The WaterHub on Emory University’s campus in Atlanta, Georgia is an on-site water recycling system, utilising ecological systems to reclaim wastewater for heating and cooling campus buildings and toilet flushing. It is the first system of its kind installed in the U.S. and can supply nearly 40% of Emory’s total campus water needs.
It meets the triple bottom line of sustainability by relieving an over-burdened municipal system that has a history of sewer overflows, saves Emory money over time, reduces its use of potable water by up to 400,000 gallons-per-day and provides a living laboratory for research and teaching.
Atlanta is the largest municipality in the U.S. reliant on the smallest single water source for its drinking water. The WaterHub will reduce Emory’s use of drinking-quality water from Atlanta’s municipal water supply by up to 146 million gallons of water annually, thus leaving more water for the community.

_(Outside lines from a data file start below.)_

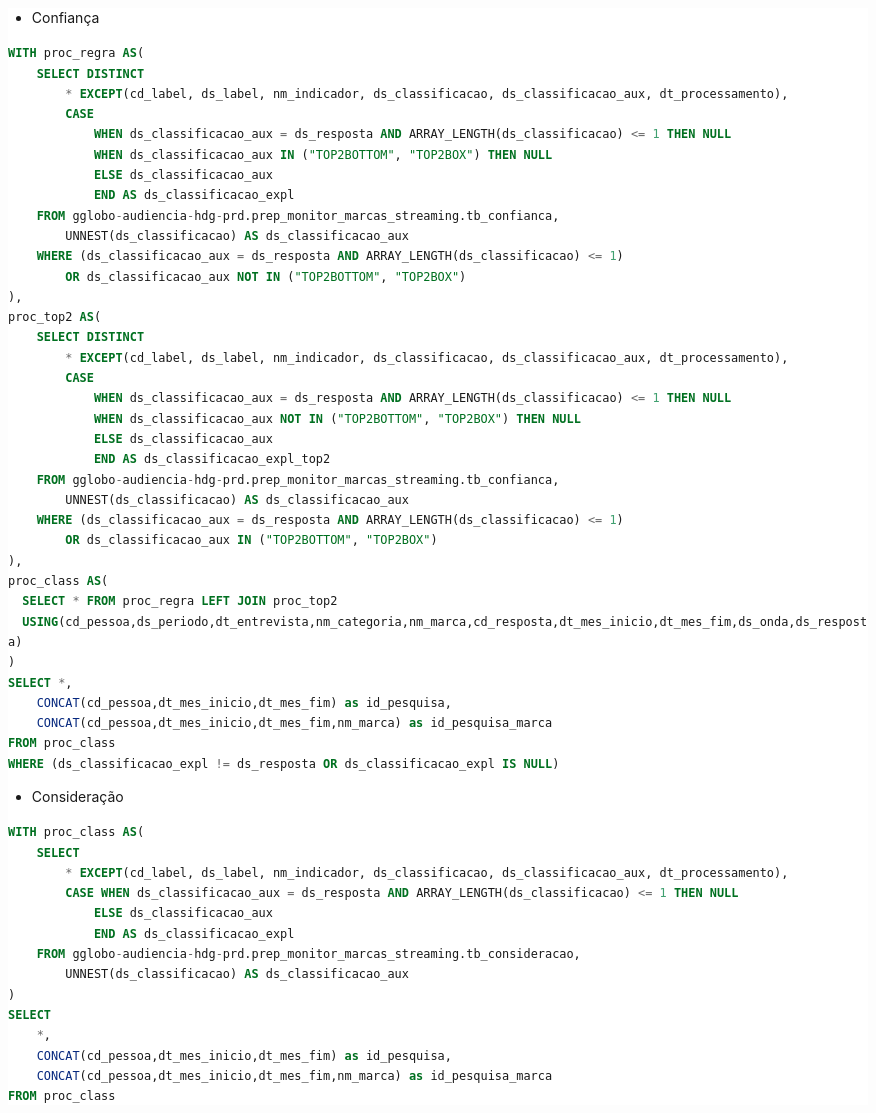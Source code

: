 - Confiança

```sql
WITH proc_regra AS(
    SELECT DISTINCT
        * EXCEPT(cd_label, ds_label, nm_indicador, ds_classificacao, ds_classificacao_aux, dt_processamento),
        CASE
            WHEN ds_classificacao_aux = ds_resposta AND ARRAY_LENGTH(ds_classificacao) <= 1 THEN NULL
            WHEN ds_classificacao_aux IN ("TOP2BOTTOM", "TOP2BOX") THEN NULL
            ELSE ds_classificacao_aux
            END AS ds_classificacao_expl
    FROM gglobo-audiencia-hdg-prd.prep_monitor_marcas_streaming.tb_confianca,
        UNNEST(ds_classificacao) AS ds_classificacao_aux
    WHERE (ds_classificacao_aux = ds_resposta AND ARRAY_LENGTH(ds_classificacao) <= 1)
        OR ds_classificacao_aux NOT IN ("TOP2BOTTOM", "TOP2BOX")
),
proc_top2 AS(
    SELECT DISTINCT
        * EXCEPT(cd_label, ds_label, nm_indicador, ds_classificacao, ds_classificacao_aux, dt_processamento),
        CASE
            WHEN ds_classificacao_aux = ds_resposta AND ARRAY_LENGTH(ds_classificacao) <= 1 THEN NULL
            WHEN ds_classificacao_aux NOT IN ("TOP2BOTTOM", "TOP2BOX") THEN NULL
            ELSE ds_classificacao_aux
            END AS ds_classificacao_expl_top2
    FROM gglobo-audiencia-hdg-prd.prep_monitor_marcas_streaming.tb_confianca,
        UNNEST(ds_classificacao) AS ds_classificacao_aux
    WHERE (ds_classificacao_aux = ds_resposta AND ARRAY_LENGTH(ds_classificacao) <= 1)
        OR ds_classificacao_aux IN ("TOP2BOTTOM", "TOP2BOX")
),
proc_class AS(
  SELECT * FROM proc_regra LEFT JOIN proc_top2
  USING(cd_pessoa,ds_periodo,dt_entrevista,nm_categoria,nm_marca,cd_resposta,dt_mes_inicio,dt_mes_fim,ds_onda,ds_resposta)
)
SELECT *,
    CONCAT(cd_pessoa,dt_mes_inicio,dt_mes_fim) as id_pesquisa,
    CONCAT(cd_pessoa,dt_mes_inicio,dt_mes_fim,nm_marca) as id_pesquisa_marca
FROM proc_class
WHERE (ds_classificacao_expl != ds_resposta OR ds_classificacao_expl IS NULL)
```

- Consideração

```sql
WITH proc_class AS(
    SELECT
        * EXCEPT(cd_label, ds_label, nm_indicador, ds_classificacao, ds_classificacao_aux, dt_processamento),
        CASE WHEN ds_classificacao_aux = ds_resposta AND ARRAY_LENGTH(ds_classificacao) <= 1 THEN NULL
            ELSE ds_classificacao_aux
            END AS ds_classificacao_expl
    FROM gglobo-audiencia-hdg-prd.prep_monitor_marcas_streaming.tb_consideracao,
        UNNEST(ds_classificacao) AS ds_classificacao_aux
)
SELECT
    *,
    CONCAT(cd_pessoa,dt_mes_inicio,dt_mes_fim) as id_pesquisa,
    CONCAT(cd_pessoa,dt_mes_inicio,dt_mes_fim,nm_marca) as id_pesquisa_marca
FROM proc_class
```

1 Before an institution/ organization/ company begins discussing the option of constructing a wastewater treatment and reclamation plant on its property, it is imperative to understand its total water footprint and water demands. The total water footprint includes potable water consumption, wastewater generated, and the recycled water use opportunities. It is advisable to take all of this into account before a project like the WaterHub can be implemented
2 It is crucial for the success of the project to engage campus and community stakeholders as early and as often as possible. Wastewater reclamation is a very unique undertaking and a relatively unknown initiative, especially on a university campus. Therefore, it is recommended to practice open and frequent communication because it will affect the project success. In particular, faculty input played an important role in the design of the WaterHub and led to features such as a lab desk, sampling portals, and room for class tours
3 In addition, it is suggested to involve and incorporate operations staff in the design phase of a wastewater reclamation facility on a university campus. This collaboration helps to ensure smooth transition of the recycled water to the end-use locations and eliminates the potential of future adjustment procedures.